Cleaning & Archiving - Accelerate applications and reduce TCO (Part I.)

Cleaning & Archiving - Accelerate applications and reduce TCO (Part I.)

Data is, was and will be the foundation on which everything is built. Topics such as data literacy, the data lifecycle, and the ability to delete data are essential steps to ensure application health/performance and keep costs under control. Let's see how to do proper cleaning & archiving.

Note: This article focuses on complex archiving for typically custom applications (it is not about easy archiving for e.g. MS Exchange email communication, where spam emails can be automatically discard and rest of emails can be archived without deep analysis).

1. How to identify the need for cleaning and archiving?

1.1. Are these horror sentences familiar to you?

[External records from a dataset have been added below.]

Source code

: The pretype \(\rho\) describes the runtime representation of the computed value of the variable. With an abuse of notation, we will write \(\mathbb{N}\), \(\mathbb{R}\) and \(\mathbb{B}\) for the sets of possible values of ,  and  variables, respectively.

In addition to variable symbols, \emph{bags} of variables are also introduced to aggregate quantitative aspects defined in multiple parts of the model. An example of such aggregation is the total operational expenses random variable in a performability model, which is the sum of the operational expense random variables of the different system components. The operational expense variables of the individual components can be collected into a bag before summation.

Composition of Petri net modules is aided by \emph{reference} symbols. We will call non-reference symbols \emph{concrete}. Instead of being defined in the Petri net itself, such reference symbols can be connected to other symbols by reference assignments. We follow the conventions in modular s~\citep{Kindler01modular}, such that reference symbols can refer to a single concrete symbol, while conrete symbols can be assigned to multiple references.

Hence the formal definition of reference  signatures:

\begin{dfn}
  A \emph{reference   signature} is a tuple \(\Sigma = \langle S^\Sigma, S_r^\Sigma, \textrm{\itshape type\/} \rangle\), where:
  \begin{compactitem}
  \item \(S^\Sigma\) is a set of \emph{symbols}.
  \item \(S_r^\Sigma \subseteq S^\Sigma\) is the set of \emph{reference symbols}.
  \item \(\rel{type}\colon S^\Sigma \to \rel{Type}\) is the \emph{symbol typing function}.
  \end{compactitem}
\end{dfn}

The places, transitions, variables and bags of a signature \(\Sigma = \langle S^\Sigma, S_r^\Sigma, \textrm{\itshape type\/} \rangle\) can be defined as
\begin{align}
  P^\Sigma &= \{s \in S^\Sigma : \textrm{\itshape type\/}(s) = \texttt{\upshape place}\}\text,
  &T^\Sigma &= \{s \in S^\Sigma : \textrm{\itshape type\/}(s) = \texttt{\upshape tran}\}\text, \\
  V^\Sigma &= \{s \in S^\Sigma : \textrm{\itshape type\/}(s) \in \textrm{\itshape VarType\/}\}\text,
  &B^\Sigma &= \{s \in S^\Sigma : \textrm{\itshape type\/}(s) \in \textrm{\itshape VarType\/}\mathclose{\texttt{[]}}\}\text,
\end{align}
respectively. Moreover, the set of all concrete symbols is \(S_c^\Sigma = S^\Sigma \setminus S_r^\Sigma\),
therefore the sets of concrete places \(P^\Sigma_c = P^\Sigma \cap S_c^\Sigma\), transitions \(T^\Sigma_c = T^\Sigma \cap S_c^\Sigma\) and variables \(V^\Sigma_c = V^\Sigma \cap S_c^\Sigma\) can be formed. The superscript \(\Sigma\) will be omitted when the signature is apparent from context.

  • Business: I want to keep unlimited data history in the company, disks are cheap.
  • IT team: We keep all historical data in production, it is easy for us and end users to find all data in one place.
  • IT team: We cannot delete any data for legal reasons (you know the legal, they want everything).
  • IT team: We don't keep a history of changes, only the last state, that would kill us in terms of data volume.
  • IT team: We move older data from application DB to the “archiving DB” in the same relation structure, it is our "like archive" (this may be sufficient)
  • Infra team: To be safe, we backup all data for 10 years (this should be enough from a legal point of view).
  • IT team: We are deleting old data directly from production (without backup) because we have really big performance issues (and we still keep billions of records in master tables for real-time queries). Hopefully no one will need the deleted data.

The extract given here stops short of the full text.